→ To do: Search through the entries for the word "стране" and copy every line that has it.

────────────────────

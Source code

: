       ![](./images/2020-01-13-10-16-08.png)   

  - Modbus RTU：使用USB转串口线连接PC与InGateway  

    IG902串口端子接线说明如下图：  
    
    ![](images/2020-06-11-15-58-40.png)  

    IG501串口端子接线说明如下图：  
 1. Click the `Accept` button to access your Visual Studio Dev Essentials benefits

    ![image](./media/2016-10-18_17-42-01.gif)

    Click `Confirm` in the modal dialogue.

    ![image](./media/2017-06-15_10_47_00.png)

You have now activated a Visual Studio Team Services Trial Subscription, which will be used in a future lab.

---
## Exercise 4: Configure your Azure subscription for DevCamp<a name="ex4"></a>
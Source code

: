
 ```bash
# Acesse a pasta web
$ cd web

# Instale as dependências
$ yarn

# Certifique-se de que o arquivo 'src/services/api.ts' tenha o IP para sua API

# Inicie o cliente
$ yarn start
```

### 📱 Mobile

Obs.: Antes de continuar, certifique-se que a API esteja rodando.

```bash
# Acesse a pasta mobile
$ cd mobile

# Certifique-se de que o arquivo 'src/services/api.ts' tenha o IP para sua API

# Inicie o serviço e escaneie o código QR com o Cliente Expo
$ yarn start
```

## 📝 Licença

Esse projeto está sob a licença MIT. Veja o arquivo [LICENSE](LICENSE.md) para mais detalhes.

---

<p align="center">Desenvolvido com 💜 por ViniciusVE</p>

────────────────────

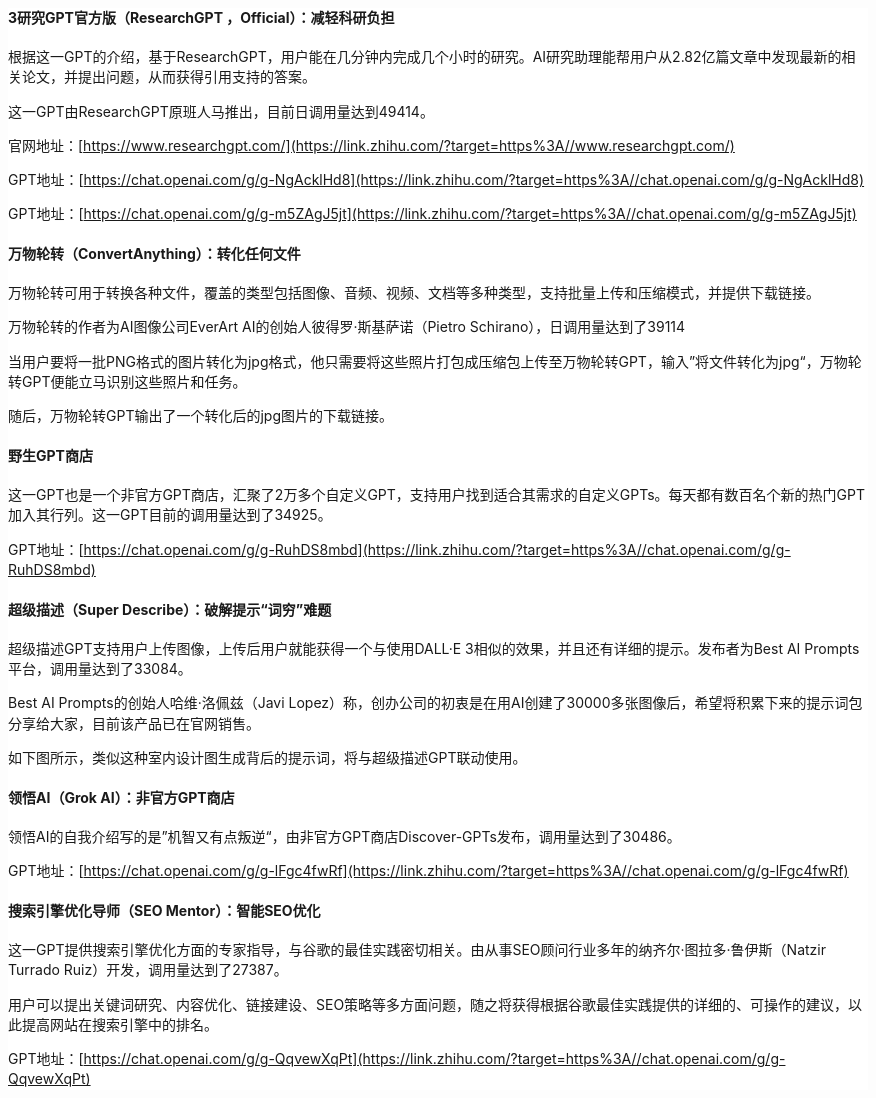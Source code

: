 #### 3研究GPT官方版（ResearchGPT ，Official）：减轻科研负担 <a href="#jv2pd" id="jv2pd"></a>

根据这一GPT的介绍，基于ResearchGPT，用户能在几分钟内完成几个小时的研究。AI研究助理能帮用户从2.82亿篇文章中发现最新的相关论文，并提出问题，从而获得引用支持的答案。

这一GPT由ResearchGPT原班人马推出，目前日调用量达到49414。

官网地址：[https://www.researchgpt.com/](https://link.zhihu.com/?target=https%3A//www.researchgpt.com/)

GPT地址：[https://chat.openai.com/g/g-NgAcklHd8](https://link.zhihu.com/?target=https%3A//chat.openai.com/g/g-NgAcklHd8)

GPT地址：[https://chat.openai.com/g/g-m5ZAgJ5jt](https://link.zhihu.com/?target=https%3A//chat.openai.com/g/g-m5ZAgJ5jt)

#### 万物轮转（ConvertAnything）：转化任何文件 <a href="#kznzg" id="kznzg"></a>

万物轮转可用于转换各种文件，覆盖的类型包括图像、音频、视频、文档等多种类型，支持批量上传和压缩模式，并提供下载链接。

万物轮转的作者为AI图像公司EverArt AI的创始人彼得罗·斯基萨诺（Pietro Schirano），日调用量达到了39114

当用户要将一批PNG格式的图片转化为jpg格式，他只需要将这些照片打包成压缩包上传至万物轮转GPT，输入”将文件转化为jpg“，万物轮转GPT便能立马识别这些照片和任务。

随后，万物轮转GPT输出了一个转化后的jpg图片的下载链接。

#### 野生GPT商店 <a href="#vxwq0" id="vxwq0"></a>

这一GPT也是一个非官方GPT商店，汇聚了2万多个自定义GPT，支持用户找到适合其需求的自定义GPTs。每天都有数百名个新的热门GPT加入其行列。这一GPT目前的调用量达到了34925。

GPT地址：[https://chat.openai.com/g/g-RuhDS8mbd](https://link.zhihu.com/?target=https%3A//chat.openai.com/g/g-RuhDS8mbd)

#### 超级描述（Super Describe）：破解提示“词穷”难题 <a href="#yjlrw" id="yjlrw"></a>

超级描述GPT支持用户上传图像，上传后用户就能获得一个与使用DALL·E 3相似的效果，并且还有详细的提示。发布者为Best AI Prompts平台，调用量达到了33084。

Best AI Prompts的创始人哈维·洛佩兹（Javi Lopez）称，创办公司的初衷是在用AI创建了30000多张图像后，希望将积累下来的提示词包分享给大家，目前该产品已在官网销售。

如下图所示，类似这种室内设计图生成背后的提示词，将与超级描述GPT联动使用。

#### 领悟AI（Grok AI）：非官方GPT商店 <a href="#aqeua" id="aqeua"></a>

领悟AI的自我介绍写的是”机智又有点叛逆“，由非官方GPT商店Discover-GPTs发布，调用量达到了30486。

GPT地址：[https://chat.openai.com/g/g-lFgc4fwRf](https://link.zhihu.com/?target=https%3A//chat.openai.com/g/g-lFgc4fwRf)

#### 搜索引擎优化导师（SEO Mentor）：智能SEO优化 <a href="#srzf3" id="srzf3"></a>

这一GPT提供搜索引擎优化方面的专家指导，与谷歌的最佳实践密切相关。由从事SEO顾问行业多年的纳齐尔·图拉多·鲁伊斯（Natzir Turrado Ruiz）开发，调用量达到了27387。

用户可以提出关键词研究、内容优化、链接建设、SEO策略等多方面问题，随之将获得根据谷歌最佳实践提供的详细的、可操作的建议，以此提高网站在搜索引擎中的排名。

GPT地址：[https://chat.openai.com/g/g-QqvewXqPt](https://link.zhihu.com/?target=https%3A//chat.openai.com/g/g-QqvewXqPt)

────────────────────

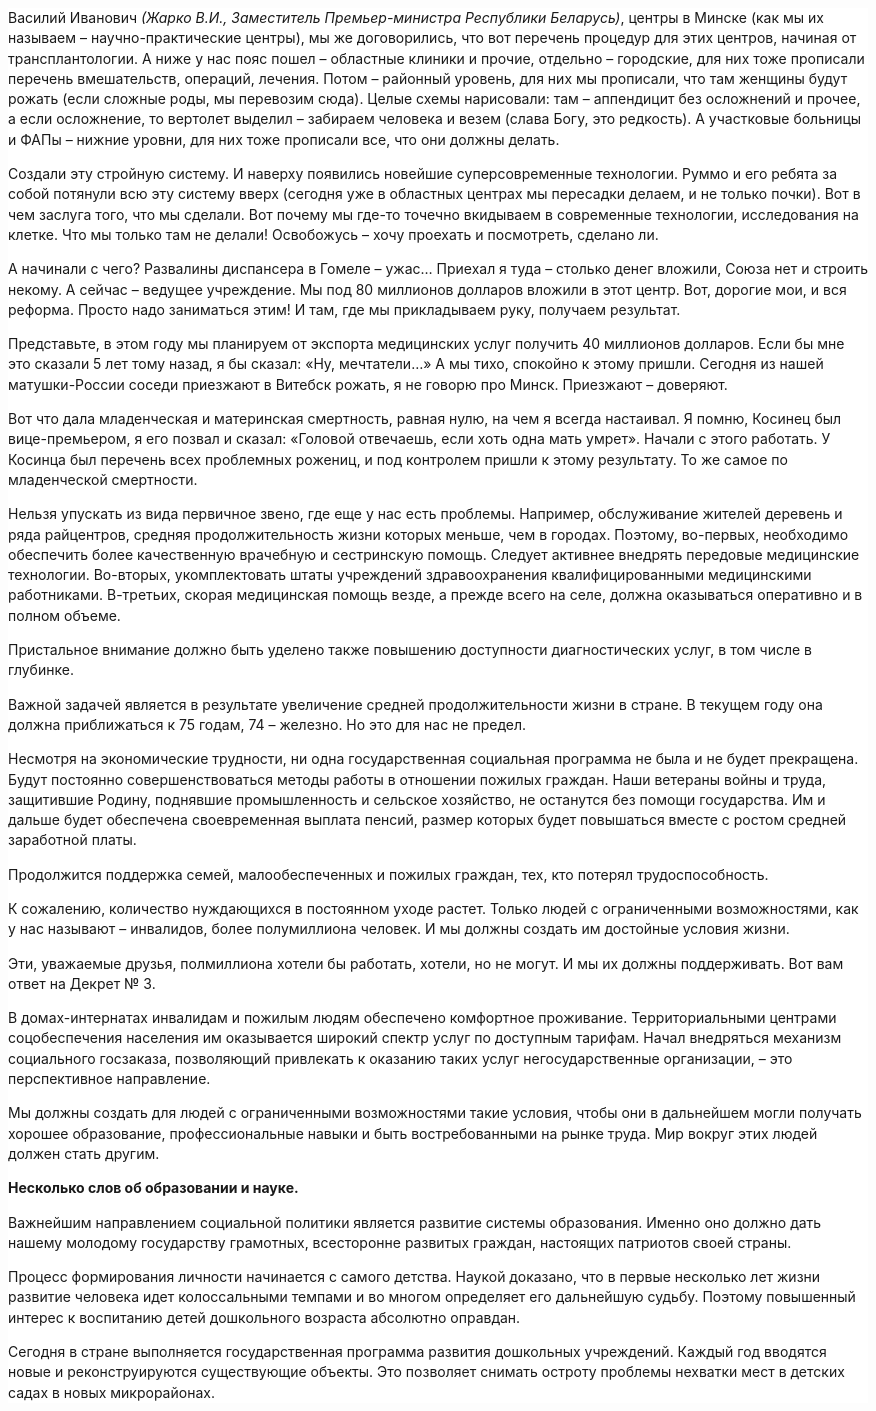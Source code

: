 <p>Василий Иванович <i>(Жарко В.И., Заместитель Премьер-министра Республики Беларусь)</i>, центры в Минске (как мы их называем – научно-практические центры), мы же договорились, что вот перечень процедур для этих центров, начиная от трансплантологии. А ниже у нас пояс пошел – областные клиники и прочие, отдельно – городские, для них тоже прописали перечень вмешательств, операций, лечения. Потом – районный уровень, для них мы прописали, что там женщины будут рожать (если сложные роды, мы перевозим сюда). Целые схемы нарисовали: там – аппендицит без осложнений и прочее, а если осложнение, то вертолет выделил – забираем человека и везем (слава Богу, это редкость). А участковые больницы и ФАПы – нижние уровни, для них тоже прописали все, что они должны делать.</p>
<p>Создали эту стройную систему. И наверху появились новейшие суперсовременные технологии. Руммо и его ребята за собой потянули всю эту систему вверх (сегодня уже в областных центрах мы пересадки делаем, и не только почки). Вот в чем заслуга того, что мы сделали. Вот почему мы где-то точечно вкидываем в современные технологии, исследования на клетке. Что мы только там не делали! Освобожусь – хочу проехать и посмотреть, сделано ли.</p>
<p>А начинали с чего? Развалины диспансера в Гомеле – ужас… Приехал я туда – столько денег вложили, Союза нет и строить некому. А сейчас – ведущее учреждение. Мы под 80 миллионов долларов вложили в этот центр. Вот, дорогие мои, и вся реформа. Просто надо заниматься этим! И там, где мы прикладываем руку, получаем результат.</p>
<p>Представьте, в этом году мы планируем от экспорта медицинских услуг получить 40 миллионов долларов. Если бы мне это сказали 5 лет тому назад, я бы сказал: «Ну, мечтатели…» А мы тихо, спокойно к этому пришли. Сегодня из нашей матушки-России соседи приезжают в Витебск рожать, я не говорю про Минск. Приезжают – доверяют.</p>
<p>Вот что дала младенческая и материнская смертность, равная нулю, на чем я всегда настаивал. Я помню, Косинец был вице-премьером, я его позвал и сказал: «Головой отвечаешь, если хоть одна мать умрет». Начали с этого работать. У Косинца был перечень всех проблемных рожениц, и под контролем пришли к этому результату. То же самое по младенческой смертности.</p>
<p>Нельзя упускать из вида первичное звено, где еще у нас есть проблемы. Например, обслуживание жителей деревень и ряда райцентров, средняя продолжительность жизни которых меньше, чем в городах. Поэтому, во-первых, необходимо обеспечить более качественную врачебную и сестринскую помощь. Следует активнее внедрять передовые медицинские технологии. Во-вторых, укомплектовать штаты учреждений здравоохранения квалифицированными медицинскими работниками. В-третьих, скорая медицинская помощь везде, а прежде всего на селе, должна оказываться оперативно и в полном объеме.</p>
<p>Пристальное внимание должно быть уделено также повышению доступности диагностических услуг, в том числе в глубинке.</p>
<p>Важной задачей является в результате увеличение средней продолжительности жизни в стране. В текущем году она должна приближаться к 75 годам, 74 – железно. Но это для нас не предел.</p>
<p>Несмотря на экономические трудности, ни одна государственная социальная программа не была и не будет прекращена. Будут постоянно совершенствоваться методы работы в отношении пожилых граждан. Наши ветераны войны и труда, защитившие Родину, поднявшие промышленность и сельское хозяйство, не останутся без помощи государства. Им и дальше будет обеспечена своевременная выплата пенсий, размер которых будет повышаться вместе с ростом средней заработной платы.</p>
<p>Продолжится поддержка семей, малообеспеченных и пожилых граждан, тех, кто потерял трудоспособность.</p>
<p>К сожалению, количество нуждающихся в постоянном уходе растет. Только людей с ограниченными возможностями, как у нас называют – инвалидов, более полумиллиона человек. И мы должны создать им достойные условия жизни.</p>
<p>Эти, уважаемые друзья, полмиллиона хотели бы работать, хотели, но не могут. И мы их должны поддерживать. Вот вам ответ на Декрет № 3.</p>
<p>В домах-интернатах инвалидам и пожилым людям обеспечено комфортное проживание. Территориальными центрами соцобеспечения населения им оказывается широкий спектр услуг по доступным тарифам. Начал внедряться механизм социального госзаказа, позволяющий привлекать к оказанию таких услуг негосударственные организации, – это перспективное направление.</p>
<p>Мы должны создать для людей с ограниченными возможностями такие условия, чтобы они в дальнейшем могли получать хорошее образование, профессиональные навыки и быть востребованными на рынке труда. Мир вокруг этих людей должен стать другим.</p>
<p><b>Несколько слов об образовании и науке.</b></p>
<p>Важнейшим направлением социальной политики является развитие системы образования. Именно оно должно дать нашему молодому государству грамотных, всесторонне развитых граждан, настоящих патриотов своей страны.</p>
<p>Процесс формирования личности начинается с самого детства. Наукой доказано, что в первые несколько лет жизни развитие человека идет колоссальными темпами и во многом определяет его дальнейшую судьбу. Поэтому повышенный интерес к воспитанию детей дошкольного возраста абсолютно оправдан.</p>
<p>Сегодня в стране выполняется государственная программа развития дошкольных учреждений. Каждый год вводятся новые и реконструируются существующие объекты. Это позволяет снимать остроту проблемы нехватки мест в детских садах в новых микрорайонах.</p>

────────────────────

→ Response to this exercise:
<p>Важной задачей является в результате увеличение средней продолжительности жизни в стране. В текущем году она должна приближаться к 75 годам, 74 – железно. Но это для нас не предел.</p>
<p>Сегодня в стране выполняется государственная программа развития дошкольных учреждений. Каждый год вводятся новые и реконструируются существующие объекты. Это позволяет снимать остроту проблемы нехватки мест в детских садах в новых микрорайонах.</p>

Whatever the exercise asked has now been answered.